Given that Medicaid finances more than 41 percent of births nationwide, maternity care is a common sense area of focus.  In fact, the proposed core set of adult measures includes the following four of great importance to pregnant women.  These measures are well established and have been recommended for use by  several national organizations that specialize in  measure development and use:

  1.  Elective deliveries between 37 and 39 weeks gestation:  A January 2009 study published in the New England Journal of Medicine, found that elective Cesarean sections and inductions before 39 weeks pose significant risks to infants’ health, including respiratory problems, feeding difficulties, infections, and higher rate of neonatal intensive care unit (NICU) admissions.i  These increased health problems led to higher rates of utilization of health care services and ultimately higher health care costs. The final weeks of pregnancy are a very important period of fetal lung development and brain growth and the health consequences for children born 37-39 weeks gestation with no medical indication can be significant and require costly care.
  2. Pregnant women at risk of preterm delivery at 24-32 weeks gestation receiving antenatal corticosteroids prior to delivery:  Antenatal corticosteroids are typically recommended for women at risk, or experiencing preterm labor, to help the fetus’s lungs mature so that he or she can breathe more easily after birth. Corticosteroids reduce breathing problems in newborns and help prevent a serious lung condition called respiratory distress syndrome. Corticosteroids also help prevent bleeding in the newborn’s brain and a serious bowel disease called necrotizing enterocolitis. 
  3. Medical assistance with smoking and tobacco use cessation:  This is critically important for pregnant women and particularly timely given that states are now required to cover tobacco cessation counseling for pregnant women in Medicaid.  Inclusion of this measure can help ensure that states are in compliance with the new federal law and help improve the quality of cessation services.  Women who smoke during pregnancy are more likely than nonsmokers to have a low birthweight or preterm baby.  According to the American College of Obstetricians and Gynecologists (ACOG), it is estimated that eliminating smoking during pregnancy would reduce infant deaths by 5 percent and reduce the incidence of singleton low birth weight infants by 10.4 percent.  Pregnant women enrolled in  Medicaid are 2.5-times more likely to smoke than other pregnant women according to data collected by the Centers for Disease Control and Prevention (CDC).
  4. Postpartum care:  This measure captures the percentage of women who had a postpartum visit 21-56 days after delivery.  Postpartum care has been shown to help women improve appropriate spacing for subsequent pregnancies, reducing the risk of preterm birth which can be devastating for families as well as extremely costly.  In fact, a recent Institute of Medicine report estimates that the societal economic cost of preterm birth totaled at least $26.2 billion in 2005, the latest year for which data is available.  The medical component of that total was $18.8 billion – 85 percent of which was health services provided to infants.  The IOM Committee estimates that more than half of these medical costs are borne by Medicaid and other public programs. 
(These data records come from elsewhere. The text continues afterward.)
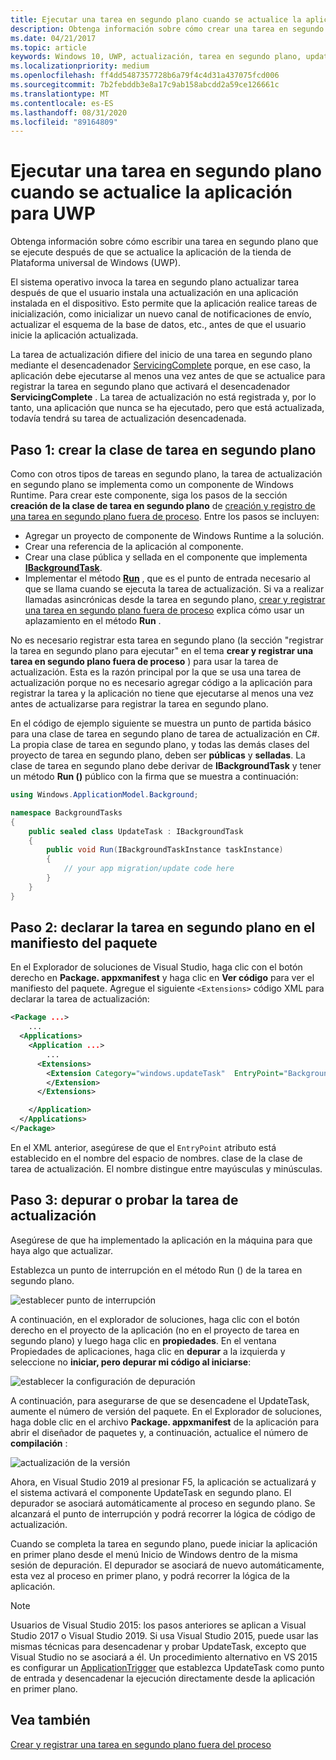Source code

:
 ```yaml
---
title: Ejecutar una tarea en segundo plano cuando se actualice la aplicación para UWP
description: Obtenga información sobre cómo crear una tarea en segundo plano que se ejecute cuando se actualice la aplicación de la tienda de Plataforma universal de Windows (UWP).
ms.date: 04/21/2017
ms.topic: article
keywords: Windows 10, UWP, actualización, tarea en segundo plano, updatetask, tarea en segundo plano
ms.localizationpriority: medium
ms.openlocfilehash: ff4dd5487357728b6a79f4c4d31a437075fcd006
ms.sourcegitcommit: 7b2febddb3e8a17c9ab158abcdd2a59ce126661c
ms.translationtype: MT
ms.contentlocale: es-ES
ms.lasthandoff: 08/31/2020
ms.locfileid: "89164809"
---
```

# <a name="run-a-background-task-when-your-uwp-app-is-updated"></a>Ejecutar una tarea en segundo plano cuando se actualice la aplicación para UWP

Obtenga información sobre cómo escribir una tarea en segundo plano que se ejecute después de que se actualice la aplicación de la tienda de Plataforma universal de Windows (UWP).

El sistema operativo invoca la tarea en segundo plano actualizar tarea después de que el usuario instala una actualización en una aplicación instalada en el dispositivo. Esto permite que la aplicación realice tareas de inicialización, como inicializar un nuevo canal de notificaciones de envío, actualizar el esquema de la base de datos, etc., antes de que el usuario inicie la aplicación actualizada.

La tarea de actualización difiere del inicio de una tarea en segundo plano mediante el desencadenador [ServicingComplete](/uwp/api/Windows.ApplicationModel.Background.SystemTriggerType) porque, en ese caso, la aplicación debe ejecutarse al menos una vez antes de que se actualice para registrar la tarea en segundo plano que activará el desencadenador **ServicingComplete** .  La tarea de actualización no está registrada y, por lo tanto, una aplicación que nunca se ha ejecutado, pero que está actualizada, todavía tendrá su tarea de actualización desencadenada.

## <a name="step-1-create-the-background-task-class"></a>Paso 1: crear la clase de tarea en segundo plano

Como con otros tipos de tareas en segundo plano, la tarea de actualización en segundo plano se implementa como un componente de Windows Runtime. Para crear este componente, siga los pasos de la sección **creación de la clase de tarea en segundo plano** de [creación y registro de una tarea en segundo plano fuera de proceso](./create-and-register-a-background-task.md). Entre los pasos se incluyen:

- Agregar un proyecto de componente de Windows Runtime a la solución.
- Crear una referencia de la aplicación al componente.
- Crear una clase pública y sellada en el componente que implementa [**IBackgroundTask**](/uwp/api/Windows.ApplicationModel.Background.IBackgroundTask).
- Implementar el método [**Run**](/uwp/api/windows.applicationmodel.background.ibackgroundtask.run) , que es el punto de entrada necesario al que se llama cuando se ejecuta la tarea de actualización. Si va a realizar llamadas asincrónicas desde la tarea en segundo plano, [crear y registrar una tarea en segundo plano fuera de proceso](./create-and-register-a-background-task.md) explica cómo usar un aplazamiento en el método **Run** .

No es necesario registrar esta tarea en segundo plano (la sección "registrar la tarea en segundo plano para ejecutar" en el tema **crear y registrar una tarea en segundo plano fuera de proceso** ) para usar la tarea de actualización. Esta es la razón principal por la que se usa una tarea de actualización porque no es necesario agregar código a la aplicación para registrar la tarea y la aplicación no tiene que ejecutarse al menos una vez antes de actualizarse para registrar la tarea en segundo plano.

En el código de ejemplo siguiente se muestra un punto de partida básico para una clase de tarea en segundo plano de tarea de actualización en C#. La propia clase de tarea en segundo plano, y todas las demás clases del proyecto de tarea en segundo plano, deben ser **públicas** y **selladas**. La clase de tarea en segundo plano debe derivar de **IBackgroundTask** y tener un método **Run ()** público con la firma que se muestra a continuación:

```cs
using Windows.ApplicationModel.Background;

namespace BackgroundTasks
{
    public sealed class UpdateTask : IBackgroundTask
    {
        public void Run(IBackgroundTaskInstance taskInstance)
        {
            // your app migration/update code here
        }
    }
}
```

## <a name="step-2-declare-your-background-task-in-the-package-manifest"></a>Paso 2: declarar la tarea en segundo plano en el manifiesto del paquete

En el Explorador de soluciones de Visual Studio, haga clic con el botón derecho en **Package. appxmanifest** y haga clic en **Ver código** para ver el manifiesto del paquete. Agregue el siguiente `<Extensions>` código XML para declarar la tarea de actualización:

```XML
<Package ...>
    ...
  <Applications>  
    <Application ...>  
        ...
      <Extensions>  
        <Extension Category="windows.updateTask"  EntryPoint="BackgroundTasks.UpdateTask">  
        </Extension>  
      </Extensions>

    </Application>  
  </Applications>  
</Package>
```

En el XML anterior, asegúrese de que el `EntryPoint` atributo está establecido en el nombre del espacio de nombres. clase de la clase de tarea de actualización. El nombre distingue entre mayúsculas y minúsculas.

## <a name="step-3-debugtest-your-update-task"></a>Paso 3: depurar o probar la tarea de actualización

Asegúrese de que ha implementado la aplicación en la máquina para que haya algo que actualizar.

Establezca un punto de interrupción en el método Run () de la tarea en segundo plano.

![establecer punto de interrupción](images/run-func-breakpoint.png)

A continuación, en el explorador de soluciones, haga clic con el botón derecho en el proyecto de la aplicación (no en el proyecto de tarea en segundo plano) y luego haga clic en **propiedades**. En el ventana Propiedades de aplicaciones, haga clic en **depurar** a la izquierda y seleccione no **iniciar, pero depurar mi código al iniciarse**:

![establecer la configuración de depuración](images/do-not-launch-but-debug.png)

A continuación, para asegurarse de que se desencadene el UpdateTask, aumente el número de versión del paquete. En el Explorador de soluciones, haga doble clic en el archivo **Package. appxmanifest** de la aplicación para abrir el diseñador de paquetes y, a continuación, actualice el número de **compilación** :

![actualización de la versión](images/bump-version.png)

Ahora, en Visual Studio 2019 al presionar F5, la aplicación se actualizará y el sistema activará el componente UpdateTask en segundo plano. El depurador se asociará automáticamente al proceso en segundo plano. Se alcanzará el punto de interrupción y podrá recorrer la lógica de código de actualización.

Cuando se completa la tarea en segundo plano, puede iniciar la aplicación en primer plano desde el menú Inicio de Windows dentro de la misma sesión de depuración. El depurador se asociará de nuevo automáticamente, esta vez al proceso en primer plano, y podrá recorrer la lógica de la aplicación.

> [!NOTE]
> Usuarios de Visual Studio 2015: los pasos anteriores se aplican a Visual Studio 2017 o Visual Studio 2019. Si usa Visual Studio 2015, puede usar las mismas técnicas para desencadenar y probar UpdateTask, excepto que Visual Studio no se asociará a él. Un procedimiento alternativo en VS 2015 es configurar un [ApplicationTrigger](./trigger-background-task-from-app.md) que establezca UpdateTask como punto de entrada y desencadenar la ejecución directamente desde la aplicación en primer plano.

## <a name="see-also"></a>Vea también

[Crear y registrar una tarea en segundo plano fuera del proceso](./create-and-register-a-background-task.md)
The proposed adult core measure set has been released for public comment, and its final composition may change as a result of those comments.  Stakeholders who care about the quality of maternity care in the Medicaid program should encourage HHS to include the above quality measures in the final version of the  initial core set. 

State reporting on quality measures in the core set is voluntary, so it is also important  that states be strongly encouraged to adopt and report on these measures.  Some states are already doing so, and  others can begin right away. 

The data obtained through quality measurement and reporting provides an enormously useful body of information for  to federal and state policy makers, consumers, health providers, payers and advocates that can be used to improve the care provided to pregnant women in Medicaid.  Improved care can ultimately result in better health outcomes for mothers and their children.  Healthier families — for which health  coverage is only one factor –should ultimately be the true goal of health reform.